3D Printed Guns Part II

Hey everyone,

Remember that time when we were all talking about 3D printed guns?

Well here’s another 3D printed gun stepping it up a notch… the world’s first 3D printed metal gun!

What do we make of this?

I would love to know the cost and print time. I’m betting more than the $140 that one can buy a manufactured gun for.

Having said that, it’s exciting to see that one can prototype something like this without a machine shop.

Political implications aside, this is very cool. In the photos at least, you can’t tell this is printed. Amazing.

I would also guess cost is crazy high, but if you can’t legally buy one…

That is pretty cool. The implications, outside of firearms, seem boundless if this prototype functions well. Inside firearms though, Im not so if this changes anything. On one hand, its just another tool that anyone could use to manufacture firearm components since they’re not terribly elaborate anyways. On the other hand, the barrier to entry now is almost exclusively price (buy printer and material, download file, press print) rather than some additional talent and time behind the wheel of a mill. The latter seems mostly like a matter of convenience, though.

Maybe the biggest change here is the potential for non-metal materials (ceramics/detectors) or unusual forms (x-rays) but even those require a level of manufacturing ingenuity that would probably not be limited by lack of a 3D printer.

I have wondered, in a related manner, whether or not 3D scanners and printers will be used to create personalized grips for items like firearms, golf clubs, toothbrushes and other things that one may not usually see in the same run on sentence. It would be a novelty but such items often succeed in the firearm world if they positively influence technique and consistency.

Successfully fired 50 shots without breaking? Is that supposed to be good?

I don’t understand the point.

A while back there, as seen in the picture below, someone did an sls of lugs. I personally find these fugly, but the details of the construction is what was interesting. Only an sls process could effectively make the lugs, traditional casting would be cost ineffective.

Reproducing a design that can be done better with an alternative manufacturing method, imo, is pointless. Using the process to create something that couldn’t be done before, that’s cool.

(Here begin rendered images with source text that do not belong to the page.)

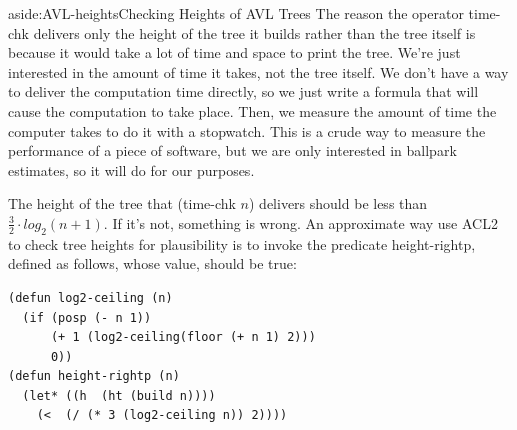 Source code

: \begin{aside}{aside:AVL-heights}{Checking Heights of AVL Trees}
The reason the operator \textsf{time-chk} delivers only the height
of the tree it builds rather than the tree itself is
because it would take a lot of time and space to print the tree.
We're just interested in the amount of time it takes,
not the tree itself.
We don't have a way to deliver the computation time directly,
so we just write a formula that will cause the computation to take place.
Then, we measure the amount of time the computer takes to do it
with a stopwatch.
This is a crude way to measure the performance of a piece of software,
but we are only interested in ballpark estimates,
so it will do for our purposes.

The height of the tree
that \textsf{(time-chk $n$)} delivers should be
less than
$\frac{3}{2}\cdot log_2(n+1)$.
If it's not, something is wrong.
An approximate way use ACL2 to check tree heights
for plausibility is to invoke the predicate \textsf{height-rightp},
defined as follows, whose value, should be true:

\begin{center}
\begin{code}
\begin{verbatim}
(defun log2-ceiling (n)
  (if (posp (- n 1))
      (+ 1 (log2-ceiling(floor (+ n 1) 2)))
      0))
(defun height-rightp (n)
  (let* ((h  (ht (build n))))
    (<  (/ (* 3 (log2-ceiling n)) 2))))
\end{verbatim}
\end{code}
\end{center}
\end{aside}

\begin{exercises}


\end{exercises}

If you can’t legally buy a firearm, you’re probably the kind of person who knows how to illegally buy a firearm. And chances are it would take you less time than it did for them to print that gun.

I’m pretty sure I mentioned sintered metal parts in the last gun thread, so I’m surprised it took this long. I think the bigger challenge is metal 3D printed parts tend to have a lot of dimensional stability issues, so I wonder how many test prints it took them to get the shrinkage right for some of the larger/smaller components.

What I find interesting is that they printed a design and the corresponding parts that were originally designed around traditional machining processes. It’s kind of like using a CNC router to cut sheet goods into planks. Firearms were one of the first “mass produced” items (interchangeable parts), but 3D printing allows designers and engineers to design things not limited to these traditional machining processes like integrated or encapsulated parts that don’t require servicing. A lot of product parts are accessible not because they require servicing, but for assembly reasons, so I’m looking forward to seeing what the design possibilities are in ignoring these traditional manufacturing and assembly constraints.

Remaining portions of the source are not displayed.